I’ve been thinking a lot about science literacy these days–what it is and why it’s important. As someone who favors natural (not supernatural) explanations for how the world works, and who believes in evolution, the scientific study of human nature, etc., etc., I find it hard sometimes not to feel like science in this country is under siege. This is especially distressing given that we have some major challenges facing us that rely on a scientifically literate public.
So I found this article from USA Today of particular interest. It covers some of the factors, going back to childhood experiences, that make adults resistant to science. The article mentions a paper that two Yale psychologists recently published in Science, which identifies two important elements. The first is that scientific explanations sometimes contradict the intuitive insights that children are good at forming about the way the world works. Some of these intuitive misperceptions are easier to give up than others. E.g., eventually you agree that the world is indeed round and this doesn’t mean that people in the other hemisphere will fall off, but it can be much harder to accept some of the facts of subatomic physics. Another instinctive concept is dualism, the belief that the physical body and the soul/mind are separate; some argue that this belief is innate to humans. (For example, Paul Bloom argues that this is the case in Descartes’ Baby.) The second element is that children tend to trust authority figures. This is a valuable thing when parents are telling their children not to run out in the street, etc., but it also means that parents have a responsibility to their children to tell them the truth about how the world works and not mislead them. (I think this is the basis for Richard Dawkins’s complaints about how a religious education is a disservice to children; many forms of religious education are a betrayal of this responsibility.) If you’re interested in the paper in Science, you can read the abstract or this press release from Yale.
So the idea is that these mental habits, formed in childhood, tend to carry over into adulthood and make science to some degree difficult to understand or believe, and so we have things like the frustrating persistence of the evolution/creation debate long after evolution has become the basis for modern biology. What the article doesn’t really get into is the obvious question of why the US should be so different from the rest of the world. Maybe I’m misjudging the degree to which science is ignored or denied in this country compared to the rest of the world; what comes to mind first is this graph showing the percentage of the population that accepts evolution in 34 western nations, in which the US comes in almost at the very bottom. Is there something about religious institutions in this country or about the way we raise children that encourages the persistence of juvenile mental habits? And if so, what is it and how do we change it?
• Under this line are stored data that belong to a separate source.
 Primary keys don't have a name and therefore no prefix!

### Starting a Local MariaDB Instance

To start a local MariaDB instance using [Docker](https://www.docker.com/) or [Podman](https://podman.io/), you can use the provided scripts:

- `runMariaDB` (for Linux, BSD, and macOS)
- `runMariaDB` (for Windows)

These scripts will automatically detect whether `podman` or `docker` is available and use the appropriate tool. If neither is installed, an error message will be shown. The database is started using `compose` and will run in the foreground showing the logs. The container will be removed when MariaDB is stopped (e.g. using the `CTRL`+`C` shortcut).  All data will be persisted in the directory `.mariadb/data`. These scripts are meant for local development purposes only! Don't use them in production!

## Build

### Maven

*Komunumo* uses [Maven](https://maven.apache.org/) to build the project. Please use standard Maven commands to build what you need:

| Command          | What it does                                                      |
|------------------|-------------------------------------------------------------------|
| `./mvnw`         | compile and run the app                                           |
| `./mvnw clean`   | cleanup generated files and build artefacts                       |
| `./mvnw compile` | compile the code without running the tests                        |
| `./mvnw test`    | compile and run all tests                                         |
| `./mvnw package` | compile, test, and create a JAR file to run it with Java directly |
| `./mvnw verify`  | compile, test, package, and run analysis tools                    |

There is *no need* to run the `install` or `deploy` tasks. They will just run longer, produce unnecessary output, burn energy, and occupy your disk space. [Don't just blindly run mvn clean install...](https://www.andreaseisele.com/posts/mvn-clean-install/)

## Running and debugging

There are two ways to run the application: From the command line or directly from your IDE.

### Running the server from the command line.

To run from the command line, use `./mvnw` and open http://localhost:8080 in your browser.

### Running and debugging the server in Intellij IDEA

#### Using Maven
Whether it’s worse in the US or not, the big question everywhere is how can people learn to think critically and put aside some of the mental habits of childhood as they grow into adulthood. The Science paper makes some suggestions for scientists who want to reach more of the public. It’s plain that teachers, parents, and religious leaders also have some responsibilities in this area, and it’s also up to each of us to do our best to understand the science that affects our lives in countless ways–even if it is counterintuitive sometimes. (Just because some scientific thinking is counterintuitive for children, does it really mean, as one author of the paper states, that it’s “unnatural” for adults?)
Another thing that struck me about this article is that recently I saw the episode of Cosmos where Carl Sagan talked about how Ionian science of roughly 2,500 years ago was overtaken by various forms of mysticism and the western world’s scientific understanding of the world was more or less stalled for centuries. It’s tempting to think of our progress as a culture as being analogous to our individual progress through childhood and into a more mature understanding of the universe in which we find ourselves. But in fact while humans proceed through childhood to adulthood and then stay there, humankind, or at least large portions of it, can lose its forward momentum or even backtrack. It’s crossed my mind lately to wonder whether we’re at the beginning of such a backtracking right now, losing sight of Enlightenment values and slipping into another dark age, where science and reason will be eclipsed by ignorance and religious fervor. Of course it’s impossible to say, but it’s a chilling thought to realize that there’s no guarantee against it happening.